Tuesday, 9 September 2008

On show in Bournemouth: the REAL Liberal Democrat narrative

Every so often, for instance in the pub after Federal Policy Committee meetings, in restaurants, or at train stations, Liberal Democrats (some of whom I know personally) come up to me and say something like, “hey Neil, are we any closer to finding our narrative?”

I’ve made a few suggestions (click here). But there may be a better way to find out. It doesn’t involve asking me or any other member of the party.

That’s right. Like all politicians and parties, we Liberal Democrats don’t control our own brand. All parties can try to shape their brand and sometimes, they succeed. But none of the parties ever own it. The voting public, not us, decides how they see the Liberal Democrats, or Labour, or the Conservatives. Their brand perception is set when they think a party has(n’t) satisfied their wishes or needs.
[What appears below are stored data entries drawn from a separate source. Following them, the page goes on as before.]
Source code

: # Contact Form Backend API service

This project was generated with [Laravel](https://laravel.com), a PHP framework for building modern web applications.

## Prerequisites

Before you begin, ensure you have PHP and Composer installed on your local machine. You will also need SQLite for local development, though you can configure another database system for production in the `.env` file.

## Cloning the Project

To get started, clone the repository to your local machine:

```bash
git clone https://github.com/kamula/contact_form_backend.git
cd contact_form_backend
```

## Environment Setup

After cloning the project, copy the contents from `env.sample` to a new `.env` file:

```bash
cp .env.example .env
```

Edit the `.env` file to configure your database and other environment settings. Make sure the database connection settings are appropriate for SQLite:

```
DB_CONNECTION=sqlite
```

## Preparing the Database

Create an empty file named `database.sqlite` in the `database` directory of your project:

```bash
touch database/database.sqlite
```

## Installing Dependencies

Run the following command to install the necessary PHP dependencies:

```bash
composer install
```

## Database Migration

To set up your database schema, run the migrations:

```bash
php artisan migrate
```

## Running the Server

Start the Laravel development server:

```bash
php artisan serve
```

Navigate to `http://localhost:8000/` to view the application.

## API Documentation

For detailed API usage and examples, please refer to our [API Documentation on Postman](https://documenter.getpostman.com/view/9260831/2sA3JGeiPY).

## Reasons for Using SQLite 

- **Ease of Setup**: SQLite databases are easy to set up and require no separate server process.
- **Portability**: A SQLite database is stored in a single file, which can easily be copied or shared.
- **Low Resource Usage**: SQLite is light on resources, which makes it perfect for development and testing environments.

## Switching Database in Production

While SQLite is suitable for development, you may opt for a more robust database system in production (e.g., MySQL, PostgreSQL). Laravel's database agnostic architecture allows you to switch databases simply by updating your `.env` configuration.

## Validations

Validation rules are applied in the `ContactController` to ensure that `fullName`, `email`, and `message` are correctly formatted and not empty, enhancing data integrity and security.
In making this decision, voters are influenced by an array of stories, messages, images and symbols. Those are presented by other parties, interest groups and commentators. One story can be drowned out by other counter-stories, especially if the latter are simpler and more deeply rooted in the audience’s core values or prejudices (which are usually stories). Of course, the media’s role as filter and interpreter is pivotal. And the Liberal Democrats have even less control over (or access) to the media than the other parties.
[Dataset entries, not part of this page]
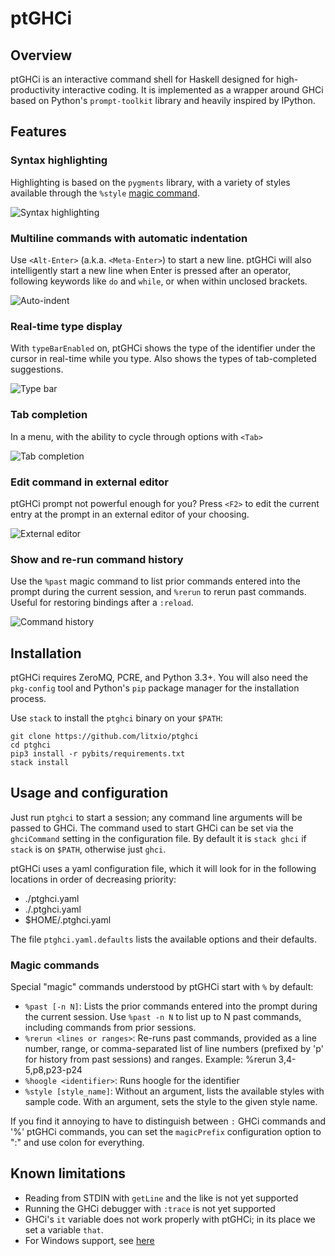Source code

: # ptGHCi

## Overview

ptGHCi is an interactive command shell for Haskell designed for high-productivity interactive coding.  It is implemented as a wrapper around GHCi based on Python's `prompt-toolkit` library and heavily inspired by IPython.  

## Features

### Syntax highlighting

Highlighting is based on the `pygments` library, with a variety of styles available through the `%style` [magic command](#magic-commands).

![Syntax highlighting](https://litxio.github.io/ptghci/images/syntax_highlight.svg)

### Multiline commands with automatic indentation

Use `<Alt-Enter>` (a.k.a. `<Meta-Enter>`) to start a new line.  ptGHCi will also intelligently start a new line when Enter is pressed after an operator, following keywords like `do` and `while`, or when within unclosed brackets.

![Auto-indent](https://litxio.github.io/ptghci/images/autoindent.svg)

### Real-time type display

With `typeBarEnabled` on, ptGHCi shows the type of the identifier under the cursor in real-time while you type.  Also shows the types of tab-completed suggestions.

![Type bar](https://litxio.github.io/ptghci/images/type_bar.svg)

### Tab completion

In a menu, with the ability to cycle through options with `<Tab>`

![Tab completion](https://litxio.github.io/ptghci/images/tab_completion.svg)

### Edit command in external editor

ptGHCi prompt not powerful enough for you?  Press `<F2>` to edit the current entry at the prompt in an external editor of your choosing.

![External editor](https://litxio.github.io/ptghci/images/external_editor.svg)

### Show and re-run command history

Use the `%past` magic command to list prior commands entered into the prompt during the current session, and `%rerun` to rerun past commands.  Useful for restoring bindings after a `:reload`.  

![Command history](https://litxio.github.io/ptghci/images/history.svg)

## Installation

ptGHCi requires ZeroMQ, PCRE, and Python 3.3+.  You will also need the `pkg-config` tool and Python's `pip` package manager for the installation process.

Use `stack` to install the `ptghci` binary on your `$PATH`:

```
git clone https://github.com/litxio/ptghci
cd ptghci
pip3 install -r pybits/requirements.txt
stack install
```

## Usage and configuration

Just run `ptghci` to start a session; any command line arguments will be passed to GHCi.  The command used to start GHCi can be set via the `ghciCommand` setting in the configuration file.  By default it is `stack ghci` if `stack` is on `$PATH`, otherwise just `ghci`.

ptGHCi uses a yaml configuration file, which it will look for in the following locations in order of decreasing priority:

 * ./ptghci.yaml
 * ./.ptghci.yaml
 * $HOME/.ptghci.yaml

The file `ptghci.yaml.defaults` lists the available options and their defaults.  

### Magic commands

Special "magic" commands understood by ptGHCi start with `%` by default:

 * `%past [-n N]`: Lists the prior commands entered into the prompt during the current session.  Use `%past -n N` to list up to N past commands, including commands from prior sessions.
 * `%rerun <lines or ranges>`: Re-runs past commands, provided as a line number, range, or comma-separated list of line numbers (prefixed by 'p' for history from past sessions) and ranges. Example: %rerun 3,4-5,p8,p23-p24
 * `%hoogle <identifier>`: Runs hoogle for the identifier
 * `%style [style_name]`: Without an argument, lists the available styles with sample code.  With an argument, sets the style to the given style name.  

 If you find it annoying to have to distinguish between `:` GHCi commands and '%' ptGHCi commands, you can set the `magicPrefix` configuration option to ":" and use colon for everything.


## Known limitations

 * Reading from STDIN with `getLine` and the like is not yet supported
 * Running the GHCi debugger with `:trace` is not yet supported
 * GHCi's `it` variable does not work properly with ptGHCi; in its place we set a variable `that`.
 * For Windows support, see [here](https://github.com/litxio/ptghci/issues/1#issuecomment-485855517)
We still don’t know enough about those guiding values and prejudices and what people expect of us. And the party on its own can’t ever know for sure what conclusions people have reached. So, unless we want to make like the town cryer, shouting “hear ye, hear ye” in the town square, listing off policies, we need other people to tell us.
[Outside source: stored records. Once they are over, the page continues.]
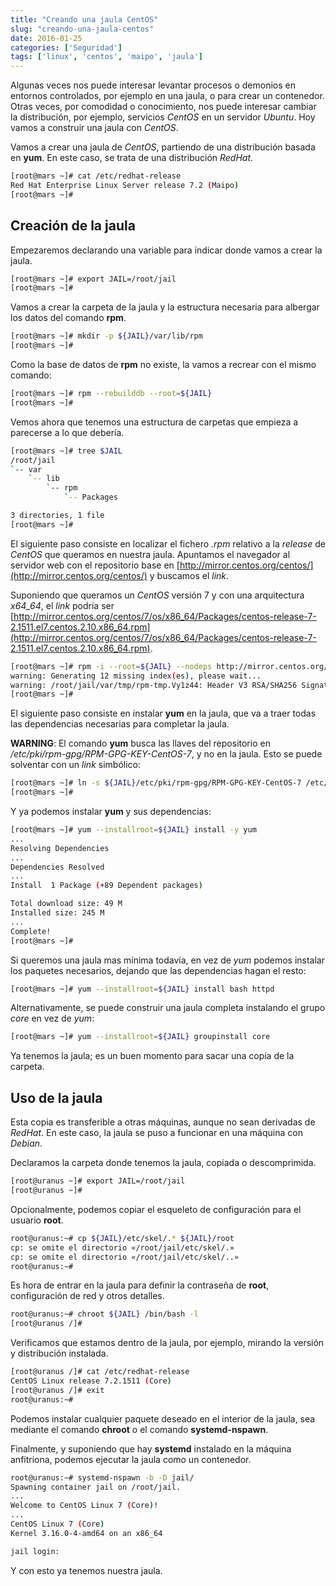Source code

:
 ```yaml
---
title: "Creando una jaula CentOS"
slug: "creando-una-jaula-centos"
date: 2016-01-25
categories: ['Seguridad']
tags: ['linux', 'centos', 'maipo', 'jaula']
---
```


Algunas veces nos puede interesar levantar procesos o demonios en entornos controlados, por ejemplo en una jaula, o para crear un contenedor. Otras veces, por comodidad o conocimiento, nos puede interesar cambiar la distribución, por ejemplo, servicios *CentOS* en un servidor *Ubuntu*. Hoy vamos a construir una jaula con *CentOS*.<!--more-->

Vamos a crear una jaula de *CentOS*, partiendo de una distribución basada en **yum**. En este caso, se trata de una distribución *RedHat*.

```bash
[root@mars ~]# cat /etc/redhat-release
Red Hat Enterprise Linux Server release 7.2 (Maipo)
[root@mars ~]#
```

## Creación de la jaula

Empezaremos declarando una variable para indicar donde vamos a crear la jaula.

```bash
[root@mars ~]# export JAIL=/root/jail
[root@mars ~]#
```

Vamos a crear la carpeta de la jaula y la estructura necesaria para albergar los datos del comando **rpm**.

```bash
[root@mars ~]# mkdir -p ${JAIL}/var/lib/rpm
[root@mars ~]#
```

Como la base de datos de **rpm** no existe, la vamos a recrear con el mismo comando:

```bash
[root@mars ~]# rpm --rebuilddb --root=${JAIL}
[root@mars ~]# 
```

Vemos ahora que tenemos una estructura de carpetas que empieza a parecerse a lo que debería.

```bash
[root@mars ~]# tree $JAIL
/root/jail
`-- var
    `-- lib
        `-- rpm
            `-- Packages

3 directories, 1 file
[root@mars ~]#
```

El siguiente paso consiste en localizar el fichero *.rpm* relativo a la *release* de *CentOS* que queramos en nuestra jaula. Apuntamos el navegador al servidor web con el repositorio base en [http://mirror.centos.org/centos/](http://mirror.centos.org/centos/) y buscamos el *link*.

Suponiendo que queramos un *CentOS* versión 7 y con una arquitectura *x64_64*, el *link* podría ser [http://mirror.centos.org/centos/7/os/x86_64/Packages/centos-release-7-2.1511.el7.centos.2.10.x86_64.rpm](http://mirror.centos.org/centos/7/os/x86_64/Packages/centos-release-7-2.1511.el7.centos.2.10.x86_64.rpm).

```bash
[root@mars ~]# rpm -i --root=${JAIL} --nodeps http://mirror.centos.org/centos/7/os/x86_64/Packages/centos-release-7-2.1511.el7.centos.2.10.x86_64.rpm
warning: Generating 12 missing index(es), please wait...
warning: /root/jail/var/tmp/rpm-tmp.Vy1z44: Header V3 RSA/SHA256 Signature, key ID f4a80eb5: NOKEY
[root@mars ~]#
```

El siguiente paso consiste en instalar **yum** en la jaula, que va a traer todas las dependencias necesarias para completar la jaula.

**WARNING**: El comando **yum** busca las llaves del repositorio en */etc/pki/rpm-gpg/RPM-GPG-KEY-CentOS-7*, y no en la jaula. Esto se puede solventar con un *link* simbólico:

```bash
[root@mars ~]# ln -s ${JAIL}/etc/pki/rpm-gpg/RPM-GPG-KEY-CentOS-7 /etc/pki/rpm-gpg/RPM-GPG-KEY-CentOS-7
[root@mars ~]#
```

Y ya podemos instalar **yum** y sus dependencias:

```bash
[root@mars ~]# yum --installroot=${JAIL} install -y yum
...
Resolving Dependencies
...
Dependencies Resolved
...
Install  1 Package (+89 Dependent packages)

Total download size: 49 M
Installed size: 245 M
...
Complete!
[root@mars ~]#
```

Si queremos una jaula mas mínima todavía, en vez de *yum* podemos instalar los paquetes necesarios, dejando que las dependencias hagan el resto:

```bash
[root@mars ~]# yum --installroot=${JAIL} install bash httpd
```

Alternativamente, se puede construir una jaula completa instalando el grupo *core* en vez de *yum*:

```bash
[root@mars ~]# yum --installroot=${JAIL} groupinstall core
```

Ya tenemos la jaula; es un buen momento para sacar una copia  de la carpeta.

## Uso de la jaula

Esta copia es transferible a otras máquinas, aunque no sean derivadas de *RedHat*. En este caso, la jaula se puso a funcionar en una máquina con *Debian*.

Declaramos la carpeta donde tenemos la jaula, copiada o descomprimida.

```bash
[root@uranus ~]# export JAIL=/root/jail
[root@uranus ~]#
```

Opcionalmente, podemos copiar el esqueleto de configuración para el usuario **root**.

```bash
root@uranus:~# cp ${JAIL}/etc/skel/.* ${JAIL}/root
cp: se omite el directorio «/root/jail/etc/skel/.»
cp: se omite el directorio «/root/jail/etc/skel/..»
root@uranus:~# 
```

Es hora de entrar en la jaula para definir la contraseña de **root**, configuración de red  y otros detalles.

```bash
root@uranus:~# chroot ${JAIL} /bin/bash -l
[root@uranus /]# 
```

Verificamos que estamos dentro de la jaula, por ejemplo, mirando la versión y distribución instalada.

```bash
[root@uranus /]# cat /etc/redhat-release 
CentOS Linux release 7.2.1511 (Core) 
[root@uranus /]# exit
root@uranus:~# 
```

Podemos instalar cualquier paquete deseado en el interior de la jaula, sea mediante el comando **chroot** o el comando **systemd-nspawn**.

Finalmente, y suponiendo que hay **systemd** instalado en la máquina anfitriona, podemos ejecutar la jaula como un contenedor.

```bash
root@uranus:~# systemd-nspawn -b -D jail/
Spawning container jail on /root/jail.
...
Welcome to CentOS Linux 7 (Core)!
...
CentOS Linux 7 (Core)
Kernel 3.16.0-4-amd64 on an x86_64

jail login: 
```

Y con esto ya tenemos nuestra jaula.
With these questions in mind, two fringe meetings at the forthcoming Liberal Democrat conference look as if they’ll be especially interesting. One is being run by BBC Radio 4 and the Royal Society of Arts at 1800 on Sunday 14 September at the De Suite, Royal De Vere Bath Hotel. This will feature fresh data from Ipsos MORI on what voters really stand for. As well as Ben Page from MORI, Chris Huhne MP will be one of the speakers.

To the best of my knowledge, of all the opinion polling organisations (apart from the party’s own), Populus has done the most research on how voters perceive the Liberal Democrats. Populus research in autumn 2005 found that most voters thought that the party was more united, cared about ordinary people’s problems and “[understood] the way people live their lives in today's Britain”, more than the other parties did. On issues, we scored better than the other parties on “improving the NHS” and “improving standards in schools”.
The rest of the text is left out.